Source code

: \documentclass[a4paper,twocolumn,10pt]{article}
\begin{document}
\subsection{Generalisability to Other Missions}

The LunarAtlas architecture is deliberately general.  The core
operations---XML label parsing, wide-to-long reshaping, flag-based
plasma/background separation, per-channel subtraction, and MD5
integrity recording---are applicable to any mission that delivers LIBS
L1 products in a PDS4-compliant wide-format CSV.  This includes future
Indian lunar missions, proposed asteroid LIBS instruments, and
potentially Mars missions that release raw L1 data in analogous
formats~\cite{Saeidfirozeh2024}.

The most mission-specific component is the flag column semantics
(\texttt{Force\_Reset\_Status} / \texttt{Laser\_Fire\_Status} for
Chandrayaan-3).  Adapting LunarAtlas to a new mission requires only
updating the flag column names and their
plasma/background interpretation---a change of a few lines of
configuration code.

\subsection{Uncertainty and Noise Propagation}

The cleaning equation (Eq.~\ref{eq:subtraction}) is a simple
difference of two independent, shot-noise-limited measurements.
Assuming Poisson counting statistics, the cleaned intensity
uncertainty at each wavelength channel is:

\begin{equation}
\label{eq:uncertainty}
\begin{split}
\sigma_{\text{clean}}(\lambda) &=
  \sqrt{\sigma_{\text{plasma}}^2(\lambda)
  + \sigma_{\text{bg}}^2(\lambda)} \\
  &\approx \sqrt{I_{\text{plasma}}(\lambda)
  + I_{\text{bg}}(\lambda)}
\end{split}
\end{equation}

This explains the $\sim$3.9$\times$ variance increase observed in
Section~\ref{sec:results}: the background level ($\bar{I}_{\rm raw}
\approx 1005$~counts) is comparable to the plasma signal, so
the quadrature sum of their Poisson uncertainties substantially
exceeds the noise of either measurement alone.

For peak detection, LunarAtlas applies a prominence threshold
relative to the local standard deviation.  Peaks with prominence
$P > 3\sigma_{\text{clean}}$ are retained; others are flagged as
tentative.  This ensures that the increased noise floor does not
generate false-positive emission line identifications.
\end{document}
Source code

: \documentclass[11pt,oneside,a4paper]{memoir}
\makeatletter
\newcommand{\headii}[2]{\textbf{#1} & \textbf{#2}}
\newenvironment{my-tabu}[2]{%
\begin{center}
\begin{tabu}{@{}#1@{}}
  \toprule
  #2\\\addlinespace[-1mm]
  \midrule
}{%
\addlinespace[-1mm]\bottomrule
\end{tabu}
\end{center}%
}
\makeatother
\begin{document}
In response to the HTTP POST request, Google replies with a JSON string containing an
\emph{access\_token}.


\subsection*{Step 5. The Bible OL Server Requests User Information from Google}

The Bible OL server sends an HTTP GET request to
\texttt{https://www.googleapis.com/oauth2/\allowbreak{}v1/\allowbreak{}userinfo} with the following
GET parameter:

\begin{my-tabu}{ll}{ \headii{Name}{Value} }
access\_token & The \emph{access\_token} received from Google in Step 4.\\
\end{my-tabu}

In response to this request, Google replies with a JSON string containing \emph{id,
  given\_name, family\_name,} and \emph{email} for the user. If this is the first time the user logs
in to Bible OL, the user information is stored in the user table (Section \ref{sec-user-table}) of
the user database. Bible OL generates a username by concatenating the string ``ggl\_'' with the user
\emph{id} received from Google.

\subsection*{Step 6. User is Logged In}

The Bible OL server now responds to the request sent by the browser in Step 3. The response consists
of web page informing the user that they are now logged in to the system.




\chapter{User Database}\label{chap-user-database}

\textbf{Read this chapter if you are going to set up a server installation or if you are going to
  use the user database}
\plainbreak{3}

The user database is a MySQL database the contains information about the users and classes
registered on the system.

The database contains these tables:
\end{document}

□ □ □ □ □ □ □

* Work item
Copy out the entries above without altering a single character.

* Output of the exercise
Source code

: \documentclass[a4paper,twocolumn,10pt]{article}
\begin{document}
\subsection{Generalisability to Other Missions}

The LunarAtlas architecture is deliberately general.  The core
operations---XML label parsing, wide-to-long reshaping, flag-based
plasma/background separation, per-channel subtraction, and MD5
integrity recording---are applicable to any mission that delivers LIBS
L1 products in a PDS4-compliant wide-format CSV.  This includes future
Indian lunar missions, proposed asteroid LIBS instruments, and
potentially Mars missions that release raw L1 data in analogous
formats~\cite{Saeidfirozeh2024}.

The most mission-specific component is the flag column semantics
(\texttt{Force\_Reset\_Status} / \texttt{Laser\_Fire\_Status} for
Chandrayaan-3).  Adapting LunarAtlas to a new mission requires only
updating the flag column names and their
plasma/background interpretation---a change of a few lines of
configuration code.

\subsection{Uncertainty and Noise Propagation}

The cleaning equation (Eq.~\ref{eq:subtraction}) is a simple
difference of two independent, shot-noise-limited measurements.
Assuming Poisson counting statistics, the cleaned intensity
uncertainty at each wavelength channel is:

\begin{equation}
\label{eq:uncertainty}
\begin{split}
\sigma_{\text{clean}}(\lambda) &=
  \sqrt{\sigma_{\text{plasma}}^2(\lambda)
  + \sigma_{\text{bg}}^2(\lambda)} \\
  &\approx \sqrt{I_{\text{plasma}}(\lambda)
  + I_{\text{bg}}(\lambda)}
\end{split}
\end{equation}

This explains the $\sim$3.9$\times$ variance increase observed in
Section~\ref{sec:results}: the background level ($\bar{I}_{\rm raw}
\approx 1005$~counts) is comparable to the plasma signal, so
the quadrature sum of their Poisson uncertainties substantially
exceeds the noise of either measurement alone.

For peak detection, LunarAtlas applies a prominence threshold
relative to the local standard deviation.  Peaks with prominence
$P > 3\sigma_{\text{clean}}$ are retained; others are flagged as
tentative.  This ensures that the increased noise floor does not
generate false-positive emission line identifications.
\end{document}
Source code

: \documentclass[11pt,oneside,a4paper]{memoir}
\makeatletter
\newcommand{\headii}[2]{\textbf{#1} & \textbf{#2}}
\newenvironment{my-tabu}[2]{%
\begin{center}
\begin{tabu}{@{}#1@{}}
  \toprule
  #2\\\addlinespace[-1mm]
  \midrule
}{%
\addlinespace[-1mm]\bottomrule
\end{tabu}
\end{center}%
}
\makeatother
\begin{document}
In response to the HTTP POST request, Google replies with a JSON string containing an
\emph{access\_token}.


\subsection*{Step 5. The Bible OL Server Requests User Information from Google}

The Bible OL server sends an HTTP GET request to
\texttt{https://www.googleapis.com/oauth2/\allowbreak{}v1/\allowbreak{}userinfo} with the following
GET parameter:

\begin{my-tabu}{ll}{ \headii{Name}{Value} }
access\_token & The \emph{access\_token} received from Google in Step 4.\\
\end{my-tabu}

In response to this request, Google replies with a JSON string containing \emph{id,
  given\_name, family\_name,} and \emph{email} for the user. If this is the first time the user logs
in to Bible OL, the user information is stored in the user table (Section \ref{sec-user-table}) of
the user database. Bible OL generates a username by concatenating the string ``ggl\_'' with the user
\emph{id} received from Google.

\subsection*{Step 6. User is Logged In}

The Bible OL server now responds to the request sent by the browser in Step 3. The response consists
of web page informing the user that they are now logged in to the system.




\chapter{User Database}\label{chap-user-database}

\textbf{Read this chapter if you are going to set up a server installation or if you are going to
  use the user database}
\plainbreak{3}

The user database is a MySQL database the contains information about the users and classes
registered on the system.

The database contains these tables:
\end{document}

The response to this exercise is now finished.